Wer vor einer größeren Entscheidung steht, fagt sich: Woran erkenne ich, dass meine Wahl stimmt?
„Ich bin so froh, dankbar und ermutigt durch alles, was mir geschenkt worden ist. Ich erlebe, wie viel gut und versöhnt worden ist.“ So schrieb mir vor einigen Tagen Birgit, eine junge Frau, die in Exerzitien ihre Lebensentscheidung getroffen hatte. Beim Lesen dieses Briefes ist zu spüren, dass ihr Leben in Einklang gekommen ist, dass der Weg „stimmig“ ist. „Nehmt Gottes Melodie in euch auf“, schreibt Ignatius an die Gemeinde von Ephesus. In Birgit ist sie offensichtlich zum Klingen gekommen.
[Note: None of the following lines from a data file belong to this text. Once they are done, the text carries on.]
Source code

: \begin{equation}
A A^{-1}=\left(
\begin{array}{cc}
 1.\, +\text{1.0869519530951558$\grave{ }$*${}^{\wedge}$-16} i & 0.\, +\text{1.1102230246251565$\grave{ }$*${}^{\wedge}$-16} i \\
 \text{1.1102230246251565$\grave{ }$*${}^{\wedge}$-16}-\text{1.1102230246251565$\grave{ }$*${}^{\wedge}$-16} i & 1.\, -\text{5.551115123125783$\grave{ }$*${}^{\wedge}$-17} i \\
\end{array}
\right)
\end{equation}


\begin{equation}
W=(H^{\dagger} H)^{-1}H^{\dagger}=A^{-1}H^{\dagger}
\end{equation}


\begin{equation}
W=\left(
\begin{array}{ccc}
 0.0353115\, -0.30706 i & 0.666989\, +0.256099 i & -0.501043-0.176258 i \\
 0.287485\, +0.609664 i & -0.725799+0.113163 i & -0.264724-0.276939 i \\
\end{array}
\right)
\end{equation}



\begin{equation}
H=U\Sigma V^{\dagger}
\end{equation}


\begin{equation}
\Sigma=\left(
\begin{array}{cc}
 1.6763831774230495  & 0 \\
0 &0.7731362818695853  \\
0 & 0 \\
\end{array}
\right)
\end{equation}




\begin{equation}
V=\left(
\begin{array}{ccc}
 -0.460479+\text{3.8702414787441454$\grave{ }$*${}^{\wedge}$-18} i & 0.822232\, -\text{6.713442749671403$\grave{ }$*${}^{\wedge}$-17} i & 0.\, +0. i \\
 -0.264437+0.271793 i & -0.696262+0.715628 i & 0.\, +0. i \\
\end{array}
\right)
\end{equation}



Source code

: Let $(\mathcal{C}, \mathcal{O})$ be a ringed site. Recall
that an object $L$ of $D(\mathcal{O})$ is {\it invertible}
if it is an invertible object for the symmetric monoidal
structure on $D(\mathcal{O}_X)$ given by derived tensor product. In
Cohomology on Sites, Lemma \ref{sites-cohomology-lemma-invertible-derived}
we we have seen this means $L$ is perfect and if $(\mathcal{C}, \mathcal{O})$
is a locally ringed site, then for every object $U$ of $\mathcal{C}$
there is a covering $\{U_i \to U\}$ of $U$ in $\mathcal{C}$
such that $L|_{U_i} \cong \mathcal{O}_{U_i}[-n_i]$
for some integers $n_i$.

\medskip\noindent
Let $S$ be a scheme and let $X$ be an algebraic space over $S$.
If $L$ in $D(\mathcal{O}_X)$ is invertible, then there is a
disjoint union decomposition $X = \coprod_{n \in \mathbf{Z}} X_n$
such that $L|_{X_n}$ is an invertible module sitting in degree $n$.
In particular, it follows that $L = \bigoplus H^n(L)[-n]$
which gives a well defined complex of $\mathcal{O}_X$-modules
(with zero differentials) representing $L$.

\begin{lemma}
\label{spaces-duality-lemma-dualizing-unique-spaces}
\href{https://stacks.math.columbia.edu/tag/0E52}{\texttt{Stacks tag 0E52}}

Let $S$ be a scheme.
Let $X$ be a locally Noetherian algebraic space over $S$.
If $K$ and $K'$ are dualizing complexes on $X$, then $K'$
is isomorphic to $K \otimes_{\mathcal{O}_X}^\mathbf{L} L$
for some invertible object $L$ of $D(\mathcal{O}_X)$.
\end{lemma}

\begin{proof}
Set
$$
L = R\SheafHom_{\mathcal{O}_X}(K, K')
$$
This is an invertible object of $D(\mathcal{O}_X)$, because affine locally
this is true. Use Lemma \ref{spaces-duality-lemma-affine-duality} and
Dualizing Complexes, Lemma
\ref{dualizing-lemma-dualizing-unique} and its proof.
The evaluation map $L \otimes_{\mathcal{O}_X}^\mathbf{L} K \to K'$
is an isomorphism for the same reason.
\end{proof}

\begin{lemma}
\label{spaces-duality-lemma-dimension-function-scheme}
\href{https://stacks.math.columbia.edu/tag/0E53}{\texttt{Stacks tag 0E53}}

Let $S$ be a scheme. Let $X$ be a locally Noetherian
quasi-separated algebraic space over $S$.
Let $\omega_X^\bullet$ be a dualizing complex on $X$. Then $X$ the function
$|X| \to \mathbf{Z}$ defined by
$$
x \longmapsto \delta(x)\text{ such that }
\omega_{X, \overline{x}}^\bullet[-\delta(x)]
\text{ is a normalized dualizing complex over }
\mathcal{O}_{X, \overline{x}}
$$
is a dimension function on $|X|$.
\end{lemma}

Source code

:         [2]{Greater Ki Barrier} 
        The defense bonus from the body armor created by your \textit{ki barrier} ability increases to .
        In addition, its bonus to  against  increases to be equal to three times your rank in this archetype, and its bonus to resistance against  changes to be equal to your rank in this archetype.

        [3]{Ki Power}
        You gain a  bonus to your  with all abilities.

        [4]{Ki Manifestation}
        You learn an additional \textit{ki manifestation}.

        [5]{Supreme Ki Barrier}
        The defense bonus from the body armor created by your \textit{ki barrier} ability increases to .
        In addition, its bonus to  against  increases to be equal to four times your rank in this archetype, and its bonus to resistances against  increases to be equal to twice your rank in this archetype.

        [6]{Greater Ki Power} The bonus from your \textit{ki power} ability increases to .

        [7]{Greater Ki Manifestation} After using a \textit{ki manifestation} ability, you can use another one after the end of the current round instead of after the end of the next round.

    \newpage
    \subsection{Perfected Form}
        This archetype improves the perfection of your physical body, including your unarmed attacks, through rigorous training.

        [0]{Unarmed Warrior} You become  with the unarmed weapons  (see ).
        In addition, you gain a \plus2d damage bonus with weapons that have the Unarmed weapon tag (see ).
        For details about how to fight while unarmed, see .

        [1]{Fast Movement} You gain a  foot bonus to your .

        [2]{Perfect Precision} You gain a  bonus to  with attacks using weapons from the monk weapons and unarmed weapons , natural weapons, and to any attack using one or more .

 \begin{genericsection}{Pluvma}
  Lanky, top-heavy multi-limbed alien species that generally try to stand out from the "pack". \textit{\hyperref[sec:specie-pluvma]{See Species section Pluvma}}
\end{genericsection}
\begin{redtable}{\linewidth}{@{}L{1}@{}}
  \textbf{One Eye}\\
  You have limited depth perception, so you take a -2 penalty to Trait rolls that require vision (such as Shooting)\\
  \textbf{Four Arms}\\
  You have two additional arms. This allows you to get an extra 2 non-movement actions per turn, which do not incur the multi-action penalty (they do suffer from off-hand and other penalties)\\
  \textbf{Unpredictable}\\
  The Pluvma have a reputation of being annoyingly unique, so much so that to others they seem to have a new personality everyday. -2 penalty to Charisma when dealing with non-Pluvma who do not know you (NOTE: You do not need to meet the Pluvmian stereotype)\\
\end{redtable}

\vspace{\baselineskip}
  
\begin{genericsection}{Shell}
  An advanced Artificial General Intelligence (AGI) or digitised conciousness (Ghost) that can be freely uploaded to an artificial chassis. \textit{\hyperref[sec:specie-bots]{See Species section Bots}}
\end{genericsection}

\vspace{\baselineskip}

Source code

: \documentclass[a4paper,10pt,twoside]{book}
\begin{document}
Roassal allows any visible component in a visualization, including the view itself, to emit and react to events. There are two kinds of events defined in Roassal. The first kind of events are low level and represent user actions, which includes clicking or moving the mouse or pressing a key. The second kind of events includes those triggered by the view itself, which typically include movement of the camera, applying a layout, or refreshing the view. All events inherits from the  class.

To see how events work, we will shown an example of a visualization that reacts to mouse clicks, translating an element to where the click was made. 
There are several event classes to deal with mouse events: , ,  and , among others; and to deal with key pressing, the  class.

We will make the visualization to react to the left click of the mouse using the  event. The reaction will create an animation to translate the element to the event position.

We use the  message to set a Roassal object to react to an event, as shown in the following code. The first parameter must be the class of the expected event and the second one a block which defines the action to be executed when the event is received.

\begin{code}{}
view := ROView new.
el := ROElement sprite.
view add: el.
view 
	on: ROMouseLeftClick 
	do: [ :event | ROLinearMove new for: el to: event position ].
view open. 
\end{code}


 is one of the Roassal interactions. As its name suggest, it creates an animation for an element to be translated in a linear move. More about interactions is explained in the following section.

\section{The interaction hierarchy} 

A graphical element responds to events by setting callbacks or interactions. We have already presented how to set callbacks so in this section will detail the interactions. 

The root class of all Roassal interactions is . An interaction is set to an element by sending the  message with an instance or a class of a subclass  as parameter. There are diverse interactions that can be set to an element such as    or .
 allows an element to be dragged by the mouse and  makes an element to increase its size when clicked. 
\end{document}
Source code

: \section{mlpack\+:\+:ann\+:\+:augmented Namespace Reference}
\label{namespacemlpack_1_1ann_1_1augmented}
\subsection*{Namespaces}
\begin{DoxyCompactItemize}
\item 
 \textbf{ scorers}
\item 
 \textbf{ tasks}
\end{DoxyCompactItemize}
Der dreifache Klang der einen Stimme Gottes
Wenn wir vor größeren Entscheidungen stehen, vor der Wahl einer Lebensform, eines bestimmten Berufes, einer längeren Verpflichtung, vor dem endgültigen Ja zu einem Menschen oder einer Gemeinschaft, so fragen wir uns gewöhnlich: Woran erkenne ich, dass diese Wahl stimmt, dass ich diesem Weg trauen und ihn durchhalten kann? Werde ich darin Erfüllung finden? Weil solche Entscheidungen für uns selbst und andere oft große Tragweite haben, gilt es dabei ganz besonders gut hinzuhören, damit nicht etwas unbeachtet auf der Strecke bleibt und später den eingeschlagenen Weg blockiert. Gottes Ruf will zum Leben in Fülle führen. Seine Stimme ist allerdings in einem dreifachen Klang zu hören.
- „Die Gnade baut auf der Natur auf“, ist ein Grundsatz der Theologie. Gott überfordert nicht. Was jemand nicht kann, was so gegen seine Natur ist, dass er/sie dabei halb oder unglücklich wird, kann nicht Wille Gottes sein. Der „passende“ Weg, eine wirkliche Berufung, kommt der Natur gleichsam entgegen, sie klingt mit dem Gewordensein zusammen. Der Charakter, die Bedürfnisse stehen nicht zentral im Widerspruch dazu. Gewöhnlich zeigt meine Lebensgeschichte, „was ich wirklich tun und leben kann“. Mein Weg gelingt, wenn ich als ganzer Mensch auf Gott hin unterwegs bin, und nicht als Roboter oder willentlich zurechtgestutzt. Dies wäre eine tickende Bombe wachsender Unzufriedenheit.
- Meine Sehnsucht als bewegender Klang der Stimme Gottes. Im Evangelium fällt auf, dass Jesus immer wieder nach der Sehnsucht fragt: „Was sucht ihr“ (Joh 1,38). „Was willst du, dass ich dir tun soll?“ (Mk 10,51). Der Herr nimmt die Sehnsucht des Menschen ernst, denn „die Sehnsucht ist der Anfang aller Dinge“ (Nelly Sachs). „Was möchtest du einmal gelebt haben, wenn dein Ende naht?“ „Was möchtest du, dass einmal andere von dir sagen, wenn du gestorben bist?“ Mit solchen Fragen taucht die tieferliegende Sehnsucht auf, die Gott in uns gelegt hat, die uns motivieren kann und uns den „erfüllenden Weg“ anzeigt. Ich darf und soll mich selber fragen, „was ich wirklich leben möchte“.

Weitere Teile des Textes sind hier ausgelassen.